A recent research in fertility shows that the Thyroid hormone produced in the body may have a key role to play when it comes to unexplained infertility. According to a study in the journal published by Endocrine Society’s Journal of Clinical Endocrinology & Metabolism, women who have unexplained infertility were nearly twice as likely to have higher levels of a hormone that stimulates the thyroid gland than women who did not conceive due to known issues with their male partner’s sperm count.

What does this mean? This simply means that, women with unexplained infertility have higher TSH (Thyroid Stimulating Hormones) levels compared to women experiencing infertility due to a known cause. This condition is known as Hypothyroidism (a underactive thyroid)
The prevalence of thyroid dysfunction is relatively high in the general population and is usually undiagnosed.

But you may ask, ‘what is the Thyroid hormone and how does it affect fertility?

The Thyroid gland is located near the front of the throat, just below the voice box & just above the collar bones. This gland produces the thyroid hormones. The pituitary gland at the base of the brain then releases the Thyroid Stimulating Hormone which stimulates the Thyroid gland to produce the Thyroid hormones. There is usually an interaction between your Thyroid hormones and your reproductive hormones, the oestrogen and progesterone, to ensure normal function of the ovaries and maturation of the egg. If your Thyroid gland releases too much or too little thyroid hormones, the reproductive hormones becomes imbalanced. This results in infertility problems such as ovulation disorders, irregular periods, and trouble getting pregnant or carrying a baby to term. This a common endocrine disorder in women of childbearing age.

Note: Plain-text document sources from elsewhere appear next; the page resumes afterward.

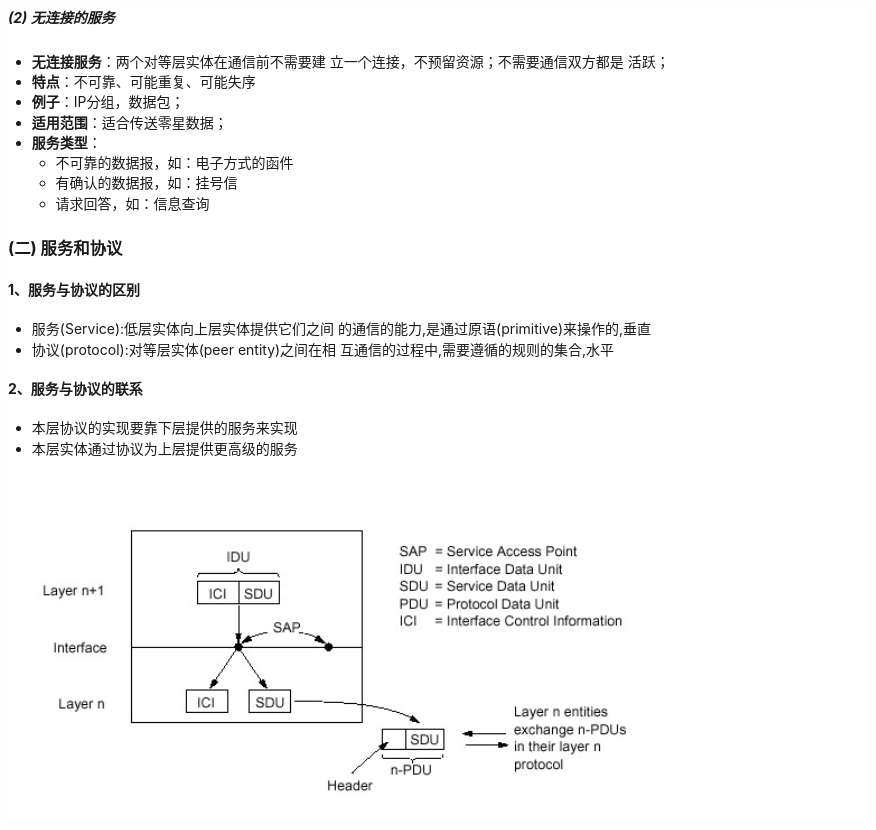 ##### (2) 无连接的服务

* **无连接服务**：两个对等层实体在通信前不需要建
  立一个连接，不预留资源；不需要通信双方都是
  活跃；
* **特点**：不可靠、可能重复、可能失序
* **例子**：IP分组，数据包；
* **适用范围**：适合传送零星数据；
* **服务类型**：
  * 不可靠的数据报，如：电子方式的函件
  * 有确认的数据报，如：挂号信
  * 请求回答，如：信息查询  

### (二) 服务和协议

#### 1、服务与协议的区别

* 服务(Service):低层实体向上层实体提供它们之间
  的通信的能力,是通过原语(primitive)来操作的,垂直
* 协议(protocol):对等层实体(peer entity)之间在相
  互通信的过程中,需要遵循的规则的集合,水平

#### 2、服务与协议的联系

* 本层协议的实现要靠下层提供的服务来实现
* 本层实体通过协议为上层提供更高级的服务  

![](/assets/images/computer_network/20.png)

But this problem relates to men also. For men, it can result in low testosterone production, a lower libido, poor testicular function, erectile dysfunction as well as low  sperm numbers and motility.

Another important question that may pop up in your mind is, ‘how would I know if I have a underactive thyroid?

There are some symptoms that is associated with underactive thyroid. They include :

  • Chilliness
  • Sluggishness or weakness
  • Depression and tiredness often called chronic fatigue syndrome.
  • Difficulty in breathing.
  • Muscle cramps.
  • Uncontrollable weight gain.
  • Dry skin.
  • Constipation.
  • Menstrual problems; increased menstrual flow.
  • Miscarriage
  • Diagnosed infertility

The end point of this study therefore Is that there’s an association between the level of TSH in the body and unexplained infertility and a good thyroid function is necessary for fertility, the ability to conceive and to maintain a pregnancy.
This could open up new avenues for possible treatments. The next step will be to see if lowering TSH levels will help couples like this conceive. But along with every standard preconception test, ensure that your thyroid is at its best and is functioning properly.